Similor ne daigna pas répondre. Il essaya de se rendormir, mais son estomac faisait comme Saladin, il criait. De guerre lasse, il se leva à son tour et chercha dans les coins d’un œil sournois pour trouver quelque chose à vendre.

C’était la centième fois qu’il opérait vainement pareille recherche. Il gronda et jura ; Échalot essaya de le calmer par des paroles pleines d’aménité. C’était bien un ménage, cette bizarre association : un père et une mère.

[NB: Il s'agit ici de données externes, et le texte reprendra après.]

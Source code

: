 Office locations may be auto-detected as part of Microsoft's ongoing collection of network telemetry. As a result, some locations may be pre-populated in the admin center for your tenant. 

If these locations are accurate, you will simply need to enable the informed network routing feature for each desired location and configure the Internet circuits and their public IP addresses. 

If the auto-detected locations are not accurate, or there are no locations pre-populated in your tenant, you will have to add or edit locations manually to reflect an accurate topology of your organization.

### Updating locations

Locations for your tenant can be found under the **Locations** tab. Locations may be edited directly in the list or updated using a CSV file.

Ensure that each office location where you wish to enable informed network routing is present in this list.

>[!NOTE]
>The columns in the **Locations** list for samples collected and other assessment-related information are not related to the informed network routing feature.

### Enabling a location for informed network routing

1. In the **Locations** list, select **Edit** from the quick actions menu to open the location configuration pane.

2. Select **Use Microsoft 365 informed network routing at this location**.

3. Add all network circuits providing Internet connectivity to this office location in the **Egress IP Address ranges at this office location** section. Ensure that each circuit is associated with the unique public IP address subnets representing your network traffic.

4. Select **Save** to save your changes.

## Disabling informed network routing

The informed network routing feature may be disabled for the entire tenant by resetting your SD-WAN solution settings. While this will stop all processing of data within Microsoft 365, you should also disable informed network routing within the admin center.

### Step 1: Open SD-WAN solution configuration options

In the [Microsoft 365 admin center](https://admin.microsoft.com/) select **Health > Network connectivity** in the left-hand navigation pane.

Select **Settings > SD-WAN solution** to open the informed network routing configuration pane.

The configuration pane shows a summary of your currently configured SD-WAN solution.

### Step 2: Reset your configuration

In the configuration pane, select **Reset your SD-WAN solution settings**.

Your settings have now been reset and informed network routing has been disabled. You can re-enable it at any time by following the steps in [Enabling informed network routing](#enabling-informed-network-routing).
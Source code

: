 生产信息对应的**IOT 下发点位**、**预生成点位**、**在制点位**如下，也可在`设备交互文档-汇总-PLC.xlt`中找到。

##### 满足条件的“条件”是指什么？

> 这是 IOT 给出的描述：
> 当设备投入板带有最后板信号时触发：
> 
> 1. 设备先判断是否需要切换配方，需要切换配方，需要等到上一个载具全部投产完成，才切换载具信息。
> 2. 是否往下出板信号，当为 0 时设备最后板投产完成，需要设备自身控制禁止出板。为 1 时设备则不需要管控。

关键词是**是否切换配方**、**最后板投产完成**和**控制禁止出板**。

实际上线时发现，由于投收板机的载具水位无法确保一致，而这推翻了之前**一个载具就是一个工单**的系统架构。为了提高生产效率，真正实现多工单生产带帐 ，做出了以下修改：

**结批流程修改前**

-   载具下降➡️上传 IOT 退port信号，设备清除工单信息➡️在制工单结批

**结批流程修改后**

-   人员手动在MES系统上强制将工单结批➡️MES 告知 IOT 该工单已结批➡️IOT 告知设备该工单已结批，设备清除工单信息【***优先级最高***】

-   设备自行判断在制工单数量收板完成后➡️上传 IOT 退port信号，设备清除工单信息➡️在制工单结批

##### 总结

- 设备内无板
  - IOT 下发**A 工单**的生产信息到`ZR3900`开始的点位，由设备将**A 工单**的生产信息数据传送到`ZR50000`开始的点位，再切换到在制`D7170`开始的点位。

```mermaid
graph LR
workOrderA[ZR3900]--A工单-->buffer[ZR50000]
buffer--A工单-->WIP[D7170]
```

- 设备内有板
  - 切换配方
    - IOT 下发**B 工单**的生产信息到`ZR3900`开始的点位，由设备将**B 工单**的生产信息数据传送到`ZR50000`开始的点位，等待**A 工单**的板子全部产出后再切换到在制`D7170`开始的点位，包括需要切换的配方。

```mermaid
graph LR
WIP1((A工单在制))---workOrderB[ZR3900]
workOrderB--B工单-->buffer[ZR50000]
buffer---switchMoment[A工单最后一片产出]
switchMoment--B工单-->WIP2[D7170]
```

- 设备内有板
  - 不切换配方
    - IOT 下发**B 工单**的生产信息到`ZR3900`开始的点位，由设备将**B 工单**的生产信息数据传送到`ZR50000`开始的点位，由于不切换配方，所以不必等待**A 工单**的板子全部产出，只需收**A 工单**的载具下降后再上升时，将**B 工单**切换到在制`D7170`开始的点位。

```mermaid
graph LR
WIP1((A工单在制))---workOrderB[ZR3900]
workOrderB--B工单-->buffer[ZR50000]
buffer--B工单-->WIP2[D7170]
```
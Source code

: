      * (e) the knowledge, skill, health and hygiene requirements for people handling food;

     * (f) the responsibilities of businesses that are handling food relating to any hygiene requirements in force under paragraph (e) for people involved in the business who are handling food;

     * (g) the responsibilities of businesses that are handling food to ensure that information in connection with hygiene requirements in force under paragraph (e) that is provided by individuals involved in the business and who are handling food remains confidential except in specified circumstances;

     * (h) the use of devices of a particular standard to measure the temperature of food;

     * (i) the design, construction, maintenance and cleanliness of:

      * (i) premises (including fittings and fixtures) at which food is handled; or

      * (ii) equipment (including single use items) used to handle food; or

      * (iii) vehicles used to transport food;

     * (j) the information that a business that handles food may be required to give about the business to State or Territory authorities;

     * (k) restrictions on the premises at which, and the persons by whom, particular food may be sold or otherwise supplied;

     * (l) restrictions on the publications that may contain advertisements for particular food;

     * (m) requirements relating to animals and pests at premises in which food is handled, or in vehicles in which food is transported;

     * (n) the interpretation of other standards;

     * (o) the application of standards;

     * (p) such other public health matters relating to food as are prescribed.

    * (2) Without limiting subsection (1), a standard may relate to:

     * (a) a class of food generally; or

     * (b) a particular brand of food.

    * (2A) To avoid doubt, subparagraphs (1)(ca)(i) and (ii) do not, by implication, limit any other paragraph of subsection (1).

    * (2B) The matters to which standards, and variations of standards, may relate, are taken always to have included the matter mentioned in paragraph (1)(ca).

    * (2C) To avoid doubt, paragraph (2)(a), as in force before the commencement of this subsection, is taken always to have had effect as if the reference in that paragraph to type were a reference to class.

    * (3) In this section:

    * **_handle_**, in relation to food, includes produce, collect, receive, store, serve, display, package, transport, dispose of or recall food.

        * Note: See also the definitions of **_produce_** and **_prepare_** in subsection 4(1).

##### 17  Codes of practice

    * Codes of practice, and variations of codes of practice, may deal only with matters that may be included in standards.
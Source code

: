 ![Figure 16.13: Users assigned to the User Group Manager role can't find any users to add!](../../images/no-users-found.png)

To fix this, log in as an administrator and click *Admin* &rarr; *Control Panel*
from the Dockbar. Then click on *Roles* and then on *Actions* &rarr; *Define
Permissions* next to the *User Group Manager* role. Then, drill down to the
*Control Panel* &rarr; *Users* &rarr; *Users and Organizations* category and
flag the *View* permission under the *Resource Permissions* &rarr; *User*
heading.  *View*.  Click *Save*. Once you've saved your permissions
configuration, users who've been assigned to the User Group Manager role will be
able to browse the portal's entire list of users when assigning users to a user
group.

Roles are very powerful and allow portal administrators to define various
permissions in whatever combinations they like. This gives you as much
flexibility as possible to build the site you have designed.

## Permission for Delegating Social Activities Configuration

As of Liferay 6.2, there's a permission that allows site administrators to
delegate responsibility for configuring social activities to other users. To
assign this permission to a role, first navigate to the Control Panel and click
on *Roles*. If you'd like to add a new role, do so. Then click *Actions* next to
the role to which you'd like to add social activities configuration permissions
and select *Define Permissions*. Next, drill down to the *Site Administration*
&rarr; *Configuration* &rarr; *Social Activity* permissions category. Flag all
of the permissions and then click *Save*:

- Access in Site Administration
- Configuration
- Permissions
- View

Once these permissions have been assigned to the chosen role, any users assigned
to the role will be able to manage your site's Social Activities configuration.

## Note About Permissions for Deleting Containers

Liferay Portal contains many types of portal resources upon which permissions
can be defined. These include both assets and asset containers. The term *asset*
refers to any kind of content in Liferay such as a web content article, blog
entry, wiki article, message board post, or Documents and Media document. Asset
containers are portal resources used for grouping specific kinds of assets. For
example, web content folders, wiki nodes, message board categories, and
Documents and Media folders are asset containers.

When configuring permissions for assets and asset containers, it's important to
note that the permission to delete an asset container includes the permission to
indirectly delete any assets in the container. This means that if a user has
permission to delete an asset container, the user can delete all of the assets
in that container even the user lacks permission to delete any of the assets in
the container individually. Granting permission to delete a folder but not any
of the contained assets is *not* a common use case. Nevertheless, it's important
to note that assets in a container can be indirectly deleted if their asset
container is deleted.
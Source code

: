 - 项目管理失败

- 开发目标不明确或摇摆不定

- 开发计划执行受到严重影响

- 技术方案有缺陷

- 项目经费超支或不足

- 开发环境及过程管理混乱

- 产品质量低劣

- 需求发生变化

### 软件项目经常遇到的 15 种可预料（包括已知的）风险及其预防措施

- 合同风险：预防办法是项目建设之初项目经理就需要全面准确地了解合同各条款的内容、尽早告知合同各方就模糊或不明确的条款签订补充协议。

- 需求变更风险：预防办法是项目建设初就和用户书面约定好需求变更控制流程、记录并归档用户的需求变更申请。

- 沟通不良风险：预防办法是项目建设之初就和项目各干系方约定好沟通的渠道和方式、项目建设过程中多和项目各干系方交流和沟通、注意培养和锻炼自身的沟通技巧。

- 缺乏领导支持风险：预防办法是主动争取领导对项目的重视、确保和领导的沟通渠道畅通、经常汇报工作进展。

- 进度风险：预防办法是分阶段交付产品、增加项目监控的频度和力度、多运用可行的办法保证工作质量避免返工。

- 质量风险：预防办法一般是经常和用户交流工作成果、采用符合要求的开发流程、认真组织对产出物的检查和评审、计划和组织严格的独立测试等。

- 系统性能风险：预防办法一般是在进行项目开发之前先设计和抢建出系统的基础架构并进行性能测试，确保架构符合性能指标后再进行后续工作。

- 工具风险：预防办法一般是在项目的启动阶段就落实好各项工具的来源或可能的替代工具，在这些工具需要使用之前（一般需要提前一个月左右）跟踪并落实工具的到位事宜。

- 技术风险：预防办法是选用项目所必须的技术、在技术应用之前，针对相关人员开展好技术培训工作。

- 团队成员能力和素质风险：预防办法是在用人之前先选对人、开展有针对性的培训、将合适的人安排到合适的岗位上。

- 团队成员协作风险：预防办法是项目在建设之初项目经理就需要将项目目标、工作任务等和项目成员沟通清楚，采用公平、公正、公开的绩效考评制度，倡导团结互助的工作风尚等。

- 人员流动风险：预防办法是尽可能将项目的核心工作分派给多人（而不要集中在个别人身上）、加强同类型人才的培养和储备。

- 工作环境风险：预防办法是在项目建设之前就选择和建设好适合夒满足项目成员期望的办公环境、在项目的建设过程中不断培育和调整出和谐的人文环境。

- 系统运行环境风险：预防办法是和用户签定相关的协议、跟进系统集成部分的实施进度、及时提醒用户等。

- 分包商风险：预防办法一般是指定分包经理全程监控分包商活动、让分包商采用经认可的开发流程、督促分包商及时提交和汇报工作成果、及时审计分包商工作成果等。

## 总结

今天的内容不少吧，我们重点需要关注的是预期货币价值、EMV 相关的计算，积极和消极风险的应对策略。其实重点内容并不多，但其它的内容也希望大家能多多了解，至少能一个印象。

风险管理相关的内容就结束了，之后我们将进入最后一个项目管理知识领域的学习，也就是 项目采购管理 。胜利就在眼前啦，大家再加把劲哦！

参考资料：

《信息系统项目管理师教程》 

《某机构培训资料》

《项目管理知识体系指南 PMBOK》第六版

Échalot était la mère, douce, résignée, active, gardant héroïquement la maison misérable ; Similor était le père, bruyamment gai quand le ventre est plein, bourru, brutal, lugubre quand le foin manque au râtelier ; le père, tel que le font les redoutables sauvageries de notre civilisation, le père bon enfant, gourmand, fainéant, nuisible, idole de la pauvre mère battue ; le père, orgueil et fatalité de cette indigence qu’il gangrène et dont il ne meurt jamais.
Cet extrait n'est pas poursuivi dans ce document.